=== WHAT IS BEING ASKED ===
Below are records to retype exactly, except for the pictures.
*** RECORDS PROVIDED ***
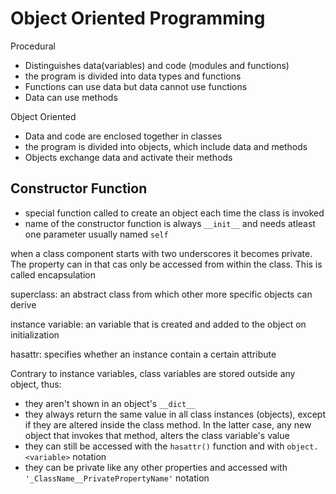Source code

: # Object Oriented Programming

Procedural
- Distinguishes data(variables) and code (modules and functions)
- the program is divided into data types and functions
- Functions can use data but data cannot use functions
- Data can use methods

Object Oriented
- Data and code are enclosed together in classes
- the program is divided into objects, which include data and methods
- Objects exchange data and activate their methods

## Constructor Function
- special function called to create an object each time the class is invoked
- name of the constructor function is always `__init__` and needs atleast one parameter usually named `self`

when a class component starts with two underscores it becomes private. The property can in that cas only be accessed from within the class. This is called encapsulation

superclass: an abstract class from which other more specific objects can derive

instance variable: an variable that is created and added to the object on initialization

hasattr: specifies whether an instance contain a certain attribute

Contrary to instance variables, class variables are stored outside any object, thus:
- they aren't shown in an object's `__dict__`
- they always return the same value in all class instances (objects), except if they are altered inside the class method. In the latter case, any new object that invokes that method, alters the class variable's value
- they can still be accessed with the `hasattr()` function and with `object.<variable>` notation
- they can be private like any other properties and accessed with `'_ClassName__PrivatePropertyName'` notation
*** End of RECORDS PROVIDED ***
=== WRITTEN ANSWER ===
Source code

: # Object Oriented Programming

Procedural
- Distinguishes data(variables) and code (modules and functions)
- the program is divided into data types and functions
- Functions can use data but data cannot use functions
- Data can use methods

Object Oriented
- Data and code are enclosed together in classes
- the program is divided into objects, which include data and methods
- Objects exchange data and activate their methods

## Constructor Function
- special function called to create an object each time the class is invoked
- name of the constructor function is always `__init__` and needs atleast one parameter usually named `self`

when a class component starts with two underscores it becomes private. The property can in that cas only be accessed from within the class. This is called encapsulation

superclass: an abstract class from which other more specific objects can derive

instance variable: an variable that is created and added to the object on initialization

hasattr: specifies whether an instance contain a certain attribute

Contrary to instance variables, class variables are stored outside any object, thus:
- they aren't shown in an object's `__dict__`
- they always return the same value in all class instances (objects), except if they are altered inside the class method. In the latter case, any new object that invokes that method, alters the class variable's value
- they can still be accessed with the `hasattr()` function and with `object.<variable>` notation
- they can be private like any other properties and accessed with `'_ClassName__PrivatePropertyName'` notation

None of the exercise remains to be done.